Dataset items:
________________

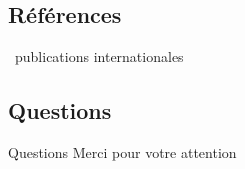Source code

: \documentclass[english,french,dvips,10pt]{mybeamer}
\begin{document}
	\subsection{Références}
	\nocite{Simard-2009}
	\nocite{Simard-2010a}
	\nocite{Simard-2010b}
	\nocite{Simard-2010c}
	\nocite{Simard-2011a}
	\nocite{Simard-2011b}
	\nocite{Simard-2012a}
	\nocite{Simard-2012b}
	\nocite{Simard-2012c}
	\nocite{Simard-2012d}
	\nocite{Girard-2012a}
	\nocite{Girard-2012b}
	\begin{myframe}{~publications internationales}
		\printbibliography[type=article,category=myrefs]
		\printbibliography[type=inproceedings,category=myrefs]
	\end{myframe}
	\subsection{Questions}
	\begin{myframe}{Questions}
		Merci pour votre attention
	\end{myframe}
\end{document}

________________

WORK TASK: Every line above is to be reproduced verbatim, and the pictures are to be omitted.

OUTPUT FOR THIS TASK:
Source code

: \documentclass[english,french,dvips,10pt]{mybeamer}
\begin{document}
	\subsection{Références}
	\nocite{Simard-2009}
	\nocite{Simard-2010a}
	\nocite{Simard-2010b}
	\nocite{Simard-2010c}
	\nocite{Simard-2011a}
	\nocite{Simard-2011b}
	\nocite{Simard-2012a}
	\nocite{Simard-2012b}
	\nocite{Simard-2012c}
	\nocite{Simard-2012d}
	\nocite{Girard-2012a}
	\nocite{Girard-2012b}
	\begin{myframe}{~publications internationales}
		\printbibliography[type=article,category=myrefs]
		\printbibliography[type=inproceedings,category=myrefs]
	\end{myframe}
	\subsection{Questions}
	\begin{myframe}{Questions}
		Merci pour votre attention
	\end{myframe}
\end{document}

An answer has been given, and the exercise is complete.